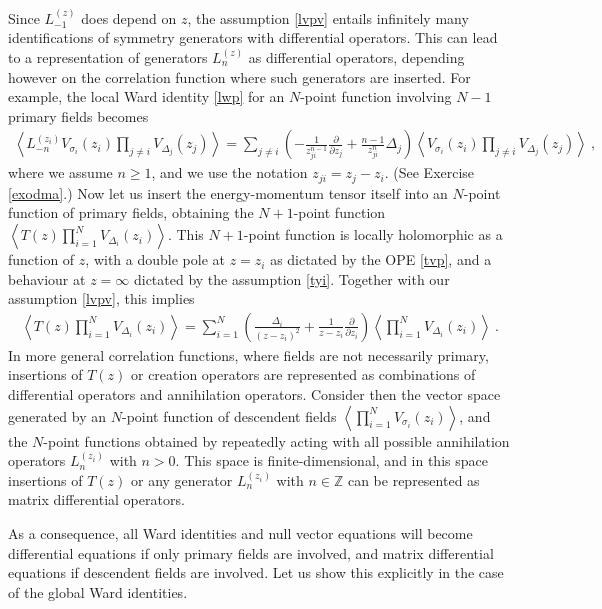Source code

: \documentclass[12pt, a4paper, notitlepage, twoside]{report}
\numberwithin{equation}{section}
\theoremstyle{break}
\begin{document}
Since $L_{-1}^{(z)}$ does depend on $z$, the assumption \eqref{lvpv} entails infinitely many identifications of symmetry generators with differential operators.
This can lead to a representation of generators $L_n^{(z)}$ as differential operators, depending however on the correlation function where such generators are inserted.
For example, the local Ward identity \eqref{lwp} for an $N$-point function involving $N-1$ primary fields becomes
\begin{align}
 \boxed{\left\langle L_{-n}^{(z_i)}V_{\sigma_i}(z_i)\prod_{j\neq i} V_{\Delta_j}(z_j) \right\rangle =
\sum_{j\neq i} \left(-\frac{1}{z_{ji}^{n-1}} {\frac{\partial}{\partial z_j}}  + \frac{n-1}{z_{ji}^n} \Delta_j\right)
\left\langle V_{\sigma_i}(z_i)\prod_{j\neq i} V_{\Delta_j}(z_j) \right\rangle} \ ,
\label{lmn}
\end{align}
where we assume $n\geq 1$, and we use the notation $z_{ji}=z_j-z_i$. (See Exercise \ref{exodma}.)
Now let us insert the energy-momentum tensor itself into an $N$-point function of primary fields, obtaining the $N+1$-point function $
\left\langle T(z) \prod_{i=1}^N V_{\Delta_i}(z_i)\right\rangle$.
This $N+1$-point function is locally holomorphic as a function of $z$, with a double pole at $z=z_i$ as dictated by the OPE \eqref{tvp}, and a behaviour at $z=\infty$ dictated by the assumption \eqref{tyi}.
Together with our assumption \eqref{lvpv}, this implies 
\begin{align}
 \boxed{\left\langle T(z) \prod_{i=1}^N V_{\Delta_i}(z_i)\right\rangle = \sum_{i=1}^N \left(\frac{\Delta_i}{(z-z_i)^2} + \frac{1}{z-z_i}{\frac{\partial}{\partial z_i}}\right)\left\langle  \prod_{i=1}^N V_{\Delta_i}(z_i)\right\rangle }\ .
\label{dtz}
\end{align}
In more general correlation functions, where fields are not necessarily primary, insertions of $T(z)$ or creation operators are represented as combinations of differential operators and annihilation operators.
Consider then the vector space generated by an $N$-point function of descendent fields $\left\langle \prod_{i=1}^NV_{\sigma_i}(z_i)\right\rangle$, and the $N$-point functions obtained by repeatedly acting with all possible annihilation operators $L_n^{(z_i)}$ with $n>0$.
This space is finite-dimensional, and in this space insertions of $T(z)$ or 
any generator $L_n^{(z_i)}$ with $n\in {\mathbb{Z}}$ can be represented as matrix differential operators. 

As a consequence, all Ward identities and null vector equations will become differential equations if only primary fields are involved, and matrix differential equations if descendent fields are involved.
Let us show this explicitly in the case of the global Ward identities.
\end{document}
******
_Required work_: Repeat the records above exactly, from the first line through the line that contains "In more general", and leave out the pictures.

_Finished exercise_:
Source code

: \documentclass[12pt, a4paper, notitlepage, twoside]{report}
\numberwithin{equation}{section}
\theoremstyle{break}
\begin{document}
Since $L_{-1}^{(z)}$ does depend on $z$, the assumption \eqref{lvpv} entails infinitely many identifications of symmetry generators with differential operators.
This can lead to a representation of generators $L_n^{(z)}$ as differential operators, depending however on the correlation function where such generators are inserted.
For example, the local Ward identity \eqref{lwp} for an $N$-point function involving $N-1$ primary fields becomes
\begin{align}
 \boxed{\left\langle L_{-n}^{(z_i)}V_{\sigma_i}(z_i)\prod_{j\neq i} V_{\Delta_j}(z_j) \right\rangle =
\sum_{j\neq i} \left(-\frac{1}{z_{ji}^{n-1}} {\frac{\partial}{\partial z_j}}  + \frac{n-1}{z_{ji}^n} \Delta_j\right)
\left\langle V_{\sigma_i}(z_i)\prod_{j\neq i} V_{\Delta_j}(z_j) \right\rangle} \ ,
\label{lmn}
\end{align}
where we assume $n\geq 1$, and we use the notation $z_{ji}=z_j-z_i$. (See Exercise \ref{exodma}.)
Now let us insert the energy-momentum tensor itself into an $N$-point function of primary fields, obtaining the $N+1$-point function $
\left\langle T(z) \prod_{i=1}^N V_{\Delta_i}(z_i)\right\rangle$.
This $N+1$-point function is locally holomorphic as a function of $z$, with a double pole at $z=z_i$ as dictated by the OPE \eqref{tvp}, and a behaviour at $z=\infty$ dictated by the assumption \eqref{tyi}.
Together with our assumption \eqref{lvpv}, this implies 
\begin{align}
 \boxed{\left\langle T(z) \prod_{i=1}^N V_{\Delta_i}(z_i)\right\rangle = \sum_{i=1}^N \left(\frac{\Delta_i}{(z-z_i)^2} + \frac{1}{z-z_i}{\frac{\partial}{\partial z_i}}\right)\left\langle  \prod_{i=1}^N V_{\Delta_i}(z_i)\right\rangle }\ .
\label{dtz}
\end{align}
In more general correlation functions, where fields are not necessarily primary, insertions of $T(z)$ or creation operators are represented as combinations of differential operators and annihilation operators.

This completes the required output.